6 of the best cheesemakers in North Wales
PUBLISHED: 17:30 17 May 2016
A bunch of passionate and determined producers are leading a renaissance in cheesemaking in North Wales. Kevin McGrother went to meet some of them
Educating our palates
Menai Jones is a full-time history teacher who spends her weekends, evenings and holidays producing award-winning cheese.
‘I love both careers,’ she explains, adding that as farming is a seven-day commitment, she is doing no more than her dairy farmer husband.
Like many artisan cheese makers, Menai started producing cheese as a result of falling milk prices.
‘It started as a bit of a hobby but has become a bigger commitment as I’ve got better at it.’
Evidence of that improvement came last year when her Anglesey Blue received not only a Silver award at the British Cheese Awards but a Gold star from the Guild of Fine Food.
‘The previous year, the cheese had been judged Supreme Champion at the Royal Welsh Show so getting that objective endorsement gave me the confidence to put it forward for more awards,’ Menai said.
As well as the blue cheese, Menai also produces a farmhouse cheddar and a soft cheese, which for a very short time each year, also includes a version with samphire. ‘Samphire can be found on the local beaches in May and June so we go down and collect what we can and add it to the cheese.
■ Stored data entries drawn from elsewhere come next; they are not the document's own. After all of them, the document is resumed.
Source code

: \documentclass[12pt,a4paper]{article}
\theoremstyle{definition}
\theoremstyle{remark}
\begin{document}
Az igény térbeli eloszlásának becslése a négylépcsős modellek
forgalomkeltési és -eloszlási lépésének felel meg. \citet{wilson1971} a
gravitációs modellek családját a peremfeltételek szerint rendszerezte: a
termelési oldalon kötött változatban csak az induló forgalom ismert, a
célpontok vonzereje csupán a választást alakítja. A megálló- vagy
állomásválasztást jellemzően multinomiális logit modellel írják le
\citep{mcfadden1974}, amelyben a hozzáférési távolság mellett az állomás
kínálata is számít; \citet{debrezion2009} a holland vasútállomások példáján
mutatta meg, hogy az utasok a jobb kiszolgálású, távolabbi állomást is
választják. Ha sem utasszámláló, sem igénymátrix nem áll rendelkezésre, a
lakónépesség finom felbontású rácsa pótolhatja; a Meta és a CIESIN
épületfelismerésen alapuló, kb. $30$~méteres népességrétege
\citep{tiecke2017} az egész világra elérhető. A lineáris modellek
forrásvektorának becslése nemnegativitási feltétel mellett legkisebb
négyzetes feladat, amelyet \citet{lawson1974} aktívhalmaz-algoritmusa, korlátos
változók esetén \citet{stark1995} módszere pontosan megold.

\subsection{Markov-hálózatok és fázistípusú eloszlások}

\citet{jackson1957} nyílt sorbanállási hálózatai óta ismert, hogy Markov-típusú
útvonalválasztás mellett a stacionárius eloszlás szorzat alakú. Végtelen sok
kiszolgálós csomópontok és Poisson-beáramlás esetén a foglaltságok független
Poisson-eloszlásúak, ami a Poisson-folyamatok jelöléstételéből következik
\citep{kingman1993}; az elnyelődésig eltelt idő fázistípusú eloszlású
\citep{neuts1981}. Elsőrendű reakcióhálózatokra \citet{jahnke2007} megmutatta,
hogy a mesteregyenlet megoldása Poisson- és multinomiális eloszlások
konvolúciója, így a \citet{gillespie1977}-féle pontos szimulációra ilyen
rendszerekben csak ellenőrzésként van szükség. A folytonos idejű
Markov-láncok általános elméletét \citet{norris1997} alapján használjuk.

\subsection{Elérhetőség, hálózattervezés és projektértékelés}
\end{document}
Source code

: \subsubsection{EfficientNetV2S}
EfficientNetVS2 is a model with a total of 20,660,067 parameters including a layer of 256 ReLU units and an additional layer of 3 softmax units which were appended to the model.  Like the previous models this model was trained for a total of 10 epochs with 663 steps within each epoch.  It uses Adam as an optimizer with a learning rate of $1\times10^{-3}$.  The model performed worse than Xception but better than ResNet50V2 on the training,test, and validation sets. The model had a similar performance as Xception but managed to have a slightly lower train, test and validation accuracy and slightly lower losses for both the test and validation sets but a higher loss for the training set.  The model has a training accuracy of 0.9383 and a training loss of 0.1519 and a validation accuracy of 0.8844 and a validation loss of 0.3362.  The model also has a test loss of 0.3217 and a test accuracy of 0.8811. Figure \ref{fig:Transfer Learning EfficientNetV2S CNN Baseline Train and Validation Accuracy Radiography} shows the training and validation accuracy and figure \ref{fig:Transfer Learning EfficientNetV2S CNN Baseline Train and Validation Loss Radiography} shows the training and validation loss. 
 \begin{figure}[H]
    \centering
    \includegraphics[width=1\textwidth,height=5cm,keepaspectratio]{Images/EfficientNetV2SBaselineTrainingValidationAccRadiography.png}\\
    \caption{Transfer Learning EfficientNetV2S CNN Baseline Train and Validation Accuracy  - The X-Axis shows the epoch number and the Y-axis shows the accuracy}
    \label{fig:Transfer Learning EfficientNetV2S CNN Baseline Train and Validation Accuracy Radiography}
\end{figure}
Visually its very appealing and local chefs then like to use it with their fish dishes.’
Another variation on one of her cheeses came about when her eldest daughter, Elin opened a delicatessen in Cardiff. ‘She smokes the cheddar and sells it under the name The A470, as it is produced in the North in Anglesey before travelling down the A470 to the South and smoked in Cardiff.’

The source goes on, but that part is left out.